There is bitter irony in the fact that two of the strikers Moyes is hoping to acquire on loan next month – Emmanuel Adebayor and Roque Santa Cruz – are both surplus to requirement at City.

So what was it that the sheikh saw in City that he did not perceive in Everton? The consensus is that it was City's stadium that drew him to Manchester, a modern, 47,000-plus capacity ground that was built with public money, has room for expansion and is leased to the club by the city council for £3m a year.

Everton have Goodison Park. An atmospheric 40,150-capacity ground hemmed in by houses and a church. Their proposed move to Kirkby, funded mainly by a Tesco development, was rejected. The chief executive, Robert Elstone, admitted this season that a new stadium is not likely in the next five years.

On such a relatively small detail does the course of English football change. Everton find their matchday revenue earning power restricted by the location of their club. City benefited from the decision to award Manchester the 2002 Commonwealth Games, which meant a £110m stadium was built, a decision that had precious little to do with the club itself.

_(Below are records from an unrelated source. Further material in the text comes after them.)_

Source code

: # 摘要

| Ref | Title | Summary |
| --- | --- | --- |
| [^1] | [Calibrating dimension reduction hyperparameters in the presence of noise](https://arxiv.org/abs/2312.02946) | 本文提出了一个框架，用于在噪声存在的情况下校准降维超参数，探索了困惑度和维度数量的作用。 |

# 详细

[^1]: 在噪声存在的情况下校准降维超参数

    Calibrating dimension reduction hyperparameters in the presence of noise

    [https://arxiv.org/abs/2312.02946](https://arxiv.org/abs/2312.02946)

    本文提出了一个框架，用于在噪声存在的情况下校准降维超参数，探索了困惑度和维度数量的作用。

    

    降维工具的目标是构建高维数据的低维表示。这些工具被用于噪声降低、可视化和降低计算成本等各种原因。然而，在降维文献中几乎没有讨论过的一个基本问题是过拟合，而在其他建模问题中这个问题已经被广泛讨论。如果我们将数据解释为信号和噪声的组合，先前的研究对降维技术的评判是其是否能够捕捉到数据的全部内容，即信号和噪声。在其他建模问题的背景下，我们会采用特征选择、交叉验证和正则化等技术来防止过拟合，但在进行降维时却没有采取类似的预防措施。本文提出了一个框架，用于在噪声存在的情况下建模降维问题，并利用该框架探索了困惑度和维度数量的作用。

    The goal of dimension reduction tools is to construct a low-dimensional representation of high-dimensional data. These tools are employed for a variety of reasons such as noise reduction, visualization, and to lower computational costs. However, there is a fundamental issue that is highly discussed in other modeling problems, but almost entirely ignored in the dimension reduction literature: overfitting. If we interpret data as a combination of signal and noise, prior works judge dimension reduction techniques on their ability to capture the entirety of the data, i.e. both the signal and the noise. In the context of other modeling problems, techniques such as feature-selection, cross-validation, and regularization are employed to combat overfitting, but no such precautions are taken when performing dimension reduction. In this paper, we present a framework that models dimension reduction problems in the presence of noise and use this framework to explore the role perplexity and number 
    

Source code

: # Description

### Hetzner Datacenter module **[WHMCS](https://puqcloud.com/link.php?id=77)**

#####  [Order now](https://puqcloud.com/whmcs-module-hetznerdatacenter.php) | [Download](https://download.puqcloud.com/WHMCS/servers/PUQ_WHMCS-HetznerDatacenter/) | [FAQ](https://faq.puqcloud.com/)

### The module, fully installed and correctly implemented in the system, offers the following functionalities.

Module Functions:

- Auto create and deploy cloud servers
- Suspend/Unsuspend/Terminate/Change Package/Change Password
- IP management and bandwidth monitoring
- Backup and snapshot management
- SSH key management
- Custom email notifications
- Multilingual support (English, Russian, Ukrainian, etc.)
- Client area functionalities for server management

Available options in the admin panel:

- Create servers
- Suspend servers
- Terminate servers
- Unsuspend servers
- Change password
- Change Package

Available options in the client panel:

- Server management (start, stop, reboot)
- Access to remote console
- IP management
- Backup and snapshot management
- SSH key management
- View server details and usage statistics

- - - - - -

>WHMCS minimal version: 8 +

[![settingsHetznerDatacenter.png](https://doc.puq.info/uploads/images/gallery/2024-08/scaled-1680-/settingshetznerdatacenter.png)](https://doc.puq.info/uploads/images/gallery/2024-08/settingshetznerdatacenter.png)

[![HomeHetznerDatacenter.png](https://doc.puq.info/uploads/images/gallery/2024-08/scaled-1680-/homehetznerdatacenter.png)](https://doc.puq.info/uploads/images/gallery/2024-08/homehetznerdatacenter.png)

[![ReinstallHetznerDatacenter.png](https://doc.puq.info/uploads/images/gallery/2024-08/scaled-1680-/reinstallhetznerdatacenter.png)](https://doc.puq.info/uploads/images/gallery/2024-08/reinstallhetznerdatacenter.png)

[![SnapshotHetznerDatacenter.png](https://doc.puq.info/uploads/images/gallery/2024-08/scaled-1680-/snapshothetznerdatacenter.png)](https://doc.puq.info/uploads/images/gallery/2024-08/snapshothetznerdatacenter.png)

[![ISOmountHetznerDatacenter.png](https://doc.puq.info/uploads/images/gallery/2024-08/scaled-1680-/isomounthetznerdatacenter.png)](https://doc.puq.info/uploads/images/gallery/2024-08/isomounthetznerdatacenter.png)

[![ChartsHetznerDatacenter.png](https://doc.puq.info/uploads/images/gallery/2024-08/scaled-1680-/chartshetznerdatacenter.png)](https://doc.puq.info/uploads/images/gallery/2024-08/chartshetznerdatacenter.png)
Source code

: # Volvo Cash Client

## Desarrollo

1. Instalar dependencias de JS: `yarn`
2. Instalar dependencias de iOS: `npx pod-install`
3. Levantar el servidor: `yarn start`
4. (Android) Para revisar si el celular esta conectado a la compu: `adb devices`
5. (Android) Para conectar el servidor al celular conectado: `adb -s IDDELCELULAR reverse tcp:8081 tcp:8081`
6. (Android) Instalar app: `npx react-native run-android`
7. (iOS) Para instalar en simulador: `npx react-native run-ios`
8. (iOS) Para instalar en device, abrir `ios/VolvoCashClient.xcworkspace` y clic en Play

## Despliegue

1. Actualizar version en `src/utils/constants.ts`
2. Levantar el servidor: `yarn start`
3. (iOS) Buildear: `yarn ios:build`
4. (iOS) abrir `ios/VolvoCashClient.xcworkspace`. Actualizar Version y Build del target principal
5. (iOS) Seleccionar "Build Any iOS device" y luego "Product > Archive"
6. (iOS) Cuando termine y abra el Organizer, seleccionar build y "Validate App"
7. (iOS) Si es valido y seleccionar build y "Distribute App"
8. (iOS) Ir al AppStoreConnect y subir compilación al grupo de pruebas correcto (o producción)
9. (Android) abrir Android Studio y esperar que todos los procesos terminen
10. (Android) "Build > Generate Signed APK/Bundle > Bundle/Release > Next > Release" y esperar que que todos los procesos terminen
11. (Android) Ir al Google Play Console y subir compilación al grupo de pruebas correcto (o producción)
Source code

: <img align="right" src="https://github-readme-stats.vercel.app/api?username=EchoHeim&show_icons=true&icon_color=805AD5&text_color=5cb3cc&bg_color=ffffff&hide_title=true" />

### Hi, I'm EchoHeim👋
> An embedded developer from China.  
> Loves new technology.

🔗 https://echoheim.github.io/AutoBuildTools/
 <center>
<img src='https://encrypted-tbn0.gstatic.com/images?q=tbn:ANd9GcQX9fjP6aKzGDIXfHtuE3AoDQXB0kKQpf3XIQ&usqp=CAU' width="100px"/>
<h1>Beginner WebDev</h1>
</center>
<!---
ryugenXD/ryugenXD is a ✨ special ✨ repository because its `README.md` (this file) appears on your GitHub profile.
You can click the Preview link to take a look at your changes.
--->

This season City began work on a £1bn redevelopment of the land around their stadium which will one day house, among other things, a state-of-the-art training complex. Everton have announced a project to build a new museum, shop and other facilities this season by Walton Lane. The cost? £9m.

But once Moyes takes his place on the touchline none of this – the money, the stadiums, the quirks of history that have set these club on such different paths – will matter. He will simply be expected to win. Although he will know better than anyone that managing Everton is a lot more complicated than that.

Why I am dancing to new Blackburn owner's tune

In the pictures on the Blackburn Rovers website last week of Balaji Rao – part of the family that now owns the club – attending the opening of a Venky's chicken restaurant with former world heavyweight boxing champion Lennox Lewis, one cannot help but notice the attire of the new Blackburn supremo.

He appears to have squeezed himself into John Travolta's outfit from Saturday Night Fever. The club did not enlighten us on whether this is his usual boardroom uniform or simply a one-off. But if he next turns up at Ewood Park in an Elvis jumpsuit circa 1973, I might just start to warm to the Venky's brigade.

It's compensation culture that leads to postponements

The general tenor of the many complaints about health and safety measures shutting down English football this weekend seems to be that a bit of snow never hurt anyone, and why is it that the (it has to be said, mostly inebriated) souls who attend the darts are permitted to scramble up and down the hill at Alexandra Palace?

Fair enough, but then again, if we were not inundated by adverts on television sports channels from chiselling lawyers offering to sue for sprained thumbs, then the clubs might even just reason that playing the games was worth the risk.